> [Source material]:
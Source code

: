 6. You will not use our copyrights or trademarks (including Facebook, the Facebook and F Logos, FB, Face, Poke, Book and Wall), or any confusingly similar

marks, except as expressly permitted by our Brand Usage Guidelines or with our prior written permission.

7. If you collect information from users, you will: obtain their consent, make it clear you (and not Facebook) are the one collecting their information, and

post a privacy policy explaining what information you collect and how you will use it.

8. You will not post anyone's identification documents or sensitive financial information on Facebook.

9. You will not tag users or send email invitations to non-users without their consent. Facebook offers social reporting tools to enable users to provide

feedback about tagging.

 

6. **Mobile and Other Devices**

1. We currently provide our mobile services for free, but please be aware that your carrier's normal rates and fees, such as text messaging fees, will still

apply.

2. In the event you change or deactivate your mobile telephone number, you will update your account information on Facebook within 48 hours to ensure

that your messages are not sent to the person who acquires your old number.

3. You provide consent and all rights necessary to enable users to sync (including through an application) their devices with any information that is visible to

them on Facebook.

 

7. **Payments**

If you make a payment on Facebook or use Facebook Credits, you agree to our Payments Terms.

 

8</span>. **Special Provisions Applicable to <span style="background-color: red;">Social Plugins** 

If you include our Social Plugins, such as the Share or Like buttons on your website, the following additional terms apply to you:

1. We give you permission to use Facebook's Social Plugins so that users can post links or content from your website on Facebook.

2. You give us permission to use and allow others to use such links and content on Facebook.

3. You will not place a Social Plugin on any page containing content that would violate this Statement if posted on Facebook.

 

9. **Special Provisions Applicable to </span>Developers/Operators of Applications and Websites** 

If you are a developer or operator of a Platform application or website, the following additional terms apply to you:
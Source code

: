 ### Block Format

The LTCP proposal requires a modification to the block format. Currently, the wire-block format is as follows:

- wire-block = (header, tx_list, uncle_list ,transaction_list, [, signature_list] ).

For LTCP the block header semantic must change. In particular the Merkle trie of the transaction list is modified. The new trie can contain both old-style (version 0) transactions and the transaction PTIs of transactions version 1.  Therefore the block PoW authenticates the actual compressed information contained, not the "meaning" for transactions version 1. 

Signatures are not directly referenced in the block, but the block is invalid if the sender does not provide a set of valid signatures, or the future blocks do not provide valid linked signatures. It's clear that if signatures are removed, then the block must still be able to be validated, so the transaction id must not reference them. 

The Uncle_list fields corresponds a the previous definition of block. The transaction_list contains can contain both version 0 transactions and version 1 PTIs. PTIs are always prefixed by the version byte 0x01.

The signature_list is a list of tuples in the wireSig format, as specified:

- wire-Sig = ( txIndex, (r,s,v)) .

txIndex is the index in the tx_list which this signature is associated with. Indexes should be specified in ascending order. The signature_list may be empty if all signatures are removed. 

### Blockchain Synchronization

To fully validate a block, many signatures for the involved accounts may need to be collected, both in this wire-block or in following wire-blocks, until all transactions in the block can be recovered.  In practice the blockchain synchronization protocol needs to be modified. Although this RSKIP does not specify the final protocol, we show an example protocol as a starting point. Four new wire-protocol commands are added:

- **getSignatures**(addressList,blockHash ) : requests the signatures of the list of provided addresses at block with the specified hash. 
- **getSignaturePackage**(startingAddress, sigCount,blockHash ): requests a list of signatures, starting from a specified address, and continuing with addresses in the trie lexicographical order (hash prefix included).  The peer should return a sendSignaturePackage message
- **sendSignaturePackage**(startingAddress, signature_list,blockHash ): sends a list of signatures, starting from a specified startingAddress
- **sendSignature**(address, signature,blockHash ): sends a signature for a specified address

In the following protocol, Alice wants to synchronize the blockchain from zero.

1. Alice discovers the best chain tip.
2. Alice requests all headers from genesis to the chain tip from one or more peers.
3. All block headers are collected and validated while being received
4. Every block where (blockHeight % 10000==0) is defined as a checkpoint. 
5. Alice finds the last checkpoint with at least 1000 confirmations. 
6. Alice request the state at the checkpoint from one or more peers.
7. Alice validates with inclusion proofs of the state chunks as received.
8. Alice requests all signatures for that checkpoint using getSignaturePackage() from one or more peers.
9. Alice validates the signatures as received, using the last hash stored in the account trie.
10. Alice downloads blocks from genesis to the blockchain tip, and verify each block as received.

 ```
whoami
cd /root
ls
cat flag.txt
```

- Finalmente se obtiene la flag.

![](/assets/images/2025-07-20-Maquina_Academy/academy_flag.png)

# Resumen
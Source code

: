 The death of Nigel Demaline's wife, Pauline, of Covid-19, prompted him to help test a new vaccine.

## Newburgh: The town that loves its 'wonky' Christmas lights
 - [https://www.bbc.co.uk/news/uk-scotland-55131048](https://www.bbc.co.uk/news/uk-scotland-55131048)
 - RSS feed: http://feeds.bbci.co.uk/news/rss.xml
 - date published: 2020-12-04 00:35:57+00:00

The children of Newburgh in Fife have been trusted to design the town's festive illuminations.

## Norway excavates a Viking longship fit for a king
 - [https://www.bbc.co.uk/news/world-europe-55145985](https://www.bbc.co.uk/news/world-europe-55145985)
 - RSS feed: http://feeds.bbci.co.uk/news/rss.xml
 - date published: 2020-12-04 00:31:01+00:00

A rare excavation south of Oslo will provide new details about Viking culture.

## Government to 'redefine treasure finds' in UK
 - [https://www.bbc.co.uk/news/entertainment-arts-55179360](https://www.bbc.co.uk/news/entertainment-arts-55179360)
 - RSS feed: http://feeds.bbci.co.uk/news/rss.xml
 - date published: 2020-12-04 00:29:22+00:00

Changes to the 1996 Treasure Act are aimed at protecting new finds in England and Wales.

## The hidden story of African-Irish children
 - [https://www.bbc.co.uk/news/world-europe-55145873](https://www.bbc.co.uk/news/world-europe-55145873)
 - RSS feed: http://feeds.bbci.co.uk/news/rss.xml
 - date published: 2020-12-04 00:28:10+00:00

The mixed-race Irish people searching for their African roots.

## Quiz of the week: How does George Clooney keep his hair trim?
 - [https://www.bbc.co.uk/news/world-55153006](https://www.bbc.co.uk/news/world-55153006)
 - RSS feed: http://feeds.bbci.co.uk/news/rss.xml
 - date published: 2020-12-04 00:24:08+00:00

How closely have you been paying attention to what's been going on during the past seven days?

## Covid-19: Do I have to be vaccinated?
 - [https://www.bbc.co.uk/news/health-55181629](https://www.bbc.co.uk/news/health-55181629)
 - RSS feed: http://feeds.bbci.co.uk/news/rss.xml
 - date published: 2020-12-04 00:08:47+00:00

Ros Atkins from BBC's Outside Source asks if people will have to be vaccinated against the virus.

> [How to complete this task]:
Taking the line with "- **sendSignature**(address, signature,blockHash" as the first and the line with "- date published: 2020-12-04 00:31:01+00:00" as the last, retype that stretch of the data above exactly, with no other lines.

> [Answer to the problem]:
- **sendSignature**(address, signature,blockHash ): sends a signature for a specified address

In the following protocol, Alice wants to synchronize the blockchain from zero.

1. Alice discovers the best chain tip.
2. Alice requests all headers from genesis to the chain tip from one or more peers.
3. All block headers are collected and validated while being received
4. Every block where (blockHeight % 10000==0) is defined as a checkpoint. 
5. Alice finds the last checkpoint with at least 1000 confirmations. 
6. Alice request the state at the checkpoint from one or more peers.
7. Alice validates with inclusion proofs of the state chunks as received.
8. Alice requests all signatures for that checkpoint using getSignaturePackage() from one or more peers.
9. Alice validates the signatures as received, using the last hash stored in the account trie.
10. Alice downloads blocks from genesis to the blockchain tip, and verify each block as received.

 ```
whoami
cd /root
ls
cat flag.txt
```

- Finalmente se obtiene la flag.

![](/assets/images/2025-07-20-Maquina_Academy/academy_flag.png)

# Resumen
Source code

: The death of Nigel Demaline's wife, Pauline, of Covid-19, prompted him to help test a new vaccine.

## Newburgh: The town that loves its 'wonky' Christmas lights
 - [https://www.bbc.co.uk/news/uk-scotland-55131048](https://www.bbc.co.uk/news/uk-scotland-55131048)
 - RSS feed: http://feeds.bbci.co.uk/news/rss.xml
 - date published: 2020-12-04 00:35:57+00:00

The children of Newburgh in Fife have been trusted to design the town's festive illuminations.

## Norway excavates a Viking longship fit for a king
 - [https://www.bbc.co.uk/news/world-europe-55145985](https://www.bbc.co.uk/news/world-europe-55145985)
 - RSS feed: http://feeds.bbci.co.uk/news/rss.xml
 - date published: 2020-12-04 00:31:01+00:00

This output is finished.